Давнее, с детства знакомое присутствие в глубине сна женщины без лица. То, что не могло без меня просочиться во внешний мир. Но хотело жить. И то, что я обречен был искать в проходящих мимо женщинах. Женщинах, проезжающих рядом в шикарных и не очень авто. Женщинах, пользующихся общественным транспортом. Идущих мне навстречу по улицам и разводящих в офисе перед монитором запрещенный этикой корпорации «Доширак». Хранящих на дне сумочек шоколадки в слепящей фольге и презервативы с усиками. Гордящихся фигурой, лицом и новыми сапогами. Цедящих, согласно должности, властные приказания. А то и стоящих, как вон та хохлатая птичка, на берегу центрального шоссе города, катящего сквозь ноябрьскую изморозь и выхлопные газы свои огни.

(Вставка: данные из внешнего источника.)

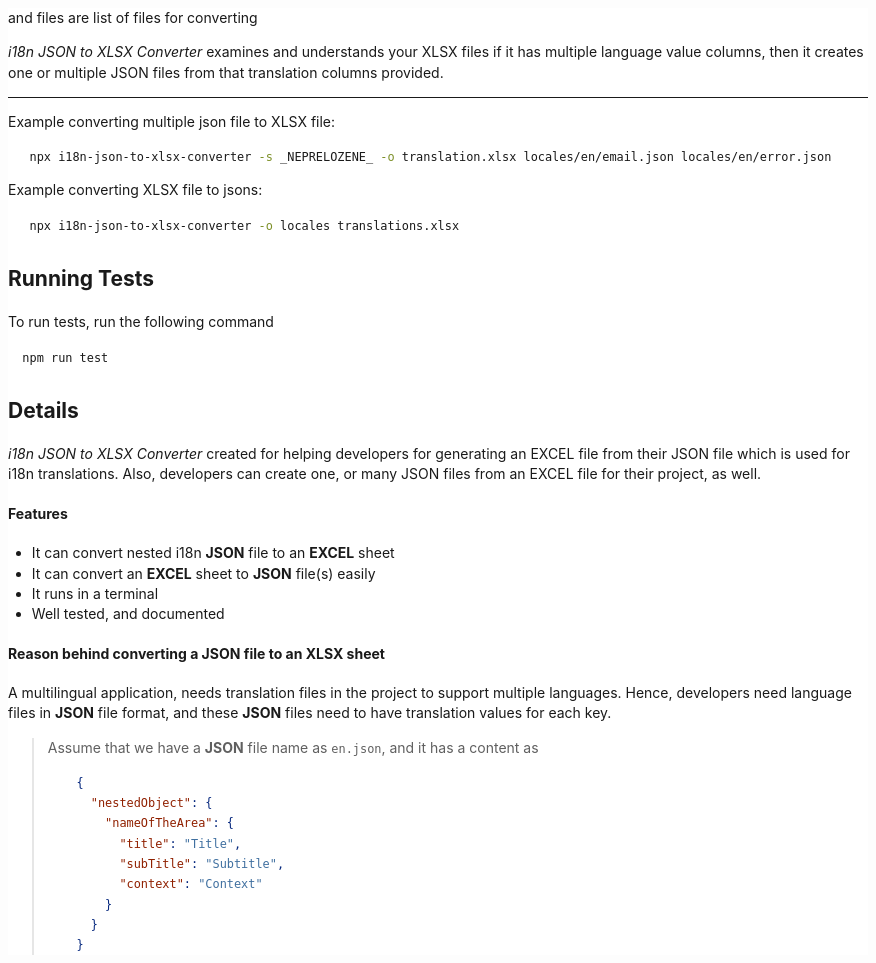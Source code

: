 and files are list of files for converting

_i18n JSON to XLSX Converter_ examines and understands your XLSX files if it has multiple language value columns, then it creates one or multiple JSON files from that translation columns provided.

---

Example converting multiple json file to XLSX file:

```bash
   npx i18n-json-to-xlsx-converter -s _NEPRELOZENE_ -o translation.xlsx locales/en/email.json locales/en/error.json
```

Example converting XLSX file to jsons:

```bash
   npx i18n-json-to-xlsx-converter -o locales translations.xlsx
```

## Running Tests

To run tests, run the following command

```bash
  npm run test
```

## Details

_i18n JSON to XLSX Converter_ created for helping developers for generating an EXCEL file from their JSON file which is used for i18n translations. Also, developers can create one, or many JSON files from an EXCEL file for their project, as well.
  

#### Features

- It can convert nested i18n **JSON** file to an **EXCEL** sheet
- It can convert an **EXCEL** sheet to **JSON** file(s) easily
- It runs in a terminal
- Well tested, and documented

#### Reason behind converting a JSON file to an XLSX sheet

A multilingual application, needs translation files in the project to support multiple languages.
Hence, developers need language files in **JSON** file format, and these **JSON** files need to have translation values for each key.  

> Assume that we have a **JSON** file name as `en.json`, and it has a content as
> 
> ```json
>     {
>       "nestedObject": {
>         "nameOfTheArea": {
>           "title": "Title",
>           "subTitle": "Subtitle",
>           "context": "Context"
>         }
>       }
>     }
> ```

Я сразу все понял про эту девчонку, едва она подняла руку и заискивающе улыбнулась темному лобовому стеклу моей машины. Минус 25, однако. Сегодня с утра, отправляясь к Светке в больницу (она лежала на сохранении беременная вторым ребенком), я еле прогрел наш новенький, взятый в кредит «Форд-фокус». А к проституткам, как и ко всем женщинам легкого поведения (сюда могут быть причислены многие вполне замужние дамы), я всегда относился с симпатией и любопытством. Потому как немедленно вспоминал теорию пола Василия Розанова. «Люди лунного света». Откровение второго семестра первого курса. Русская философия, которой нет. Его представления о Вечной женственности, очень далеко отстоящие от бесполой и величественной Софии символистов.

Как говорила одна моя знакомая: «От избытка, а не от недостатка». Эта женщина и в бальзаковском возрасте имела несколько любовников. В том числе молодых. Ласковый характер. Легкий нрав. Редкое умение бескорыстно и с радостью «давать», совмещая чувственную сторону с глубинно-материнским. Не требующих ничего взамен («я тебя люблю просто потому, что ты есть»).

Мне иногда казалось, что она понимает людей так же, как чувствует, — сколько именно дрожжей и сахара нужно положить в сусло, чтобы квас вышел забористым и с горчинкой. Как безошибочно вычислить момент, когда тесто начинает свободно дышать, просясь в духовку. И какой силы должен быть огонь, чтобы корочка на жареной картошке получалась особенно хрустящей. Она знала, до какого оттенка золота нужно запечь луковицу, чтобы та за сутки вытянула нарыв.